A.   Party D Kairan HAN or a third party appointed by Party D shall pay in full the contract money for that stage AUD $19.25 million and the tax (GST) to the vendor. The 40 % shares in Party C and the rights and interests and obligations of 40% of the subject project held by Party B Zhaoqing JIANG shall all be held and borne by Party D Kairan HAN, or a third party appointed by Party D. Party B Zhaoqing JIANG shall exit from Party C and the subject project. In the future he can only be entitled to a fixed earning and return of AUD $12 million from the subject project (does not include the AUD $6.5 million that Party B Zhaoqing JIANG put in.). Party D Kairan HAN shall provide guarantee for this. The execution plan is as follows:

B.   Party D Kairan HAN guarantees to return to Party B Zhaoqing JIANG the contract money of AUD $6.5 million that he paid within the first year after the actual settlement of the subject project has been completed. (In addition, the GST tax of AUD $490,000 paid by Party B Zhaoqing JIANG will be paid to Party B immediately when the GST is refunded by the government). From the second year to the fourth year after the settlement of the project has been completed, Party B Zhaoqing JIANG shall be paid a fixed earning return of AUD $4 million per year.

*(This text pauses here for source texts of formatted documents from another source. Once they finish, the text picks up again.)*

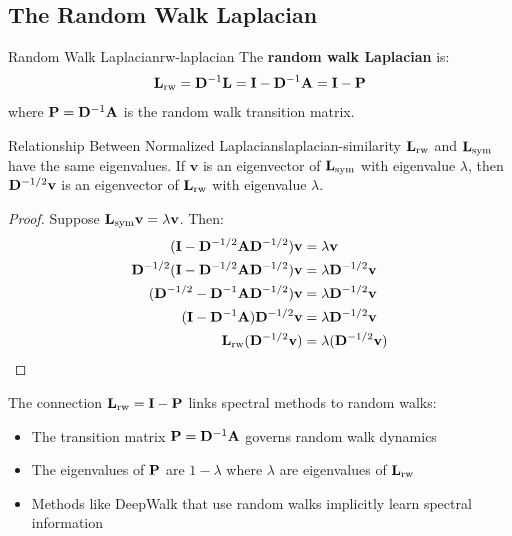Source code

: \begin{notechapter}
\subsection{The Random Walk Laplacian}

\begin{definition}{Random Walk Laplacian}{rw-laplacian}
The \textbf{random walk Laplacian} is:
\begin{equation}
\bL_{\text{rw}} = \bD^{-1} \bL = \bI - \bD^{-1} \bA = \bI - \bP
\label{graph-laplacians:eq:rw-laplacian}
\end{equation}
where $\bP = \bD^{-1}\bA$ is the random walk transition matrix.
\end{definition}

\begin{theorem}{Relationship Between Normalized Laplacians}{laplacian-similarity}
$\bL_{\text{rw}}$ and $\bL_{\text{sym}}$ have the same eigenvalues. If $\mathbf{v}$ is an eigenvector of $\bL_{\text{sym}}$ with eigenvalue $\lambda$, then $\bD^{-1/2}\mathbf{v}$ is an eigenvector of $\bL_{\text{rw}}$ with eigenvalue $\lambda$.
\end{theorem}

\begin{proof}
Suppose $\bL_{\text{sym}} \mathbf{v} = \lambda \mathbf{v}$. Then:
\begin{align}
(\bI - \bD^{-1/2}\bA\bD^{-1/2})\mathbf{v} &= \lambda \mathbf{v} \\
\bD^{-1/2}(\bI - \bD^{-1/2}\bA\bD^{-1/2})\mathbf{v} &= \lambda \bD^{-1/2}\mathbf{v} \\
(\bD^{-1/2} - \bD^{-1}\bA\bD^{-1/2})\mathbf{v} &= \lambda \bD^{-1/2}\mathbf{v} \\
(\bI - \bD^{-1}\bA)\bD^{-1/2}\mathbf{v} &= \lambda \bD^{-1/2}\mathbf{v} \\
\bL_{\text{rw}} (\bD^{-1/2}\mathbf{v}) &= \lambda (\bD^{-1/2}\mathbf{v}) \qedhere
\end{align}
\end{proof}

\begin{keyidea}
The connection $\bL_{\text{rw}} = \bI - \bP$ links spectral methods to random walks:
\begin{itemize}
    \item The transition matrix $\bP = \bD^{-1}\bA$ governs random walk dynamics
    \item The eigenvalues of $\bP$ are $1 - \lambda$ where $\lambda$ are eigenvalues of $\bL_{\text{rw}}$
    \item Methods like DeepWalk that use random walks implicitly learn spectral information
\end{itemize}
\end{keyidea}


\end{notechapter}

C.   Party B Zhaoqing JIANG agrees to continue to use his resources and media resources in Australia to assist Party C, Party D Kairan HAN and the third party nominated by Party D and the subject project free of charge to plan, publicise, promote, and coordinate the relationships between the government and the society, to promote the development of the subject project.”

  1. It is the construction of B above on which Mr Jiang’s claim depended.

Mr Jiang’s case

  1. Mr Jiang’s case was in essence that the 2016 contract provided for specified payments to be made to him, he not having made specified payments. They did not depend on the land having been acquired, redeveloped and sold, as was the defence case.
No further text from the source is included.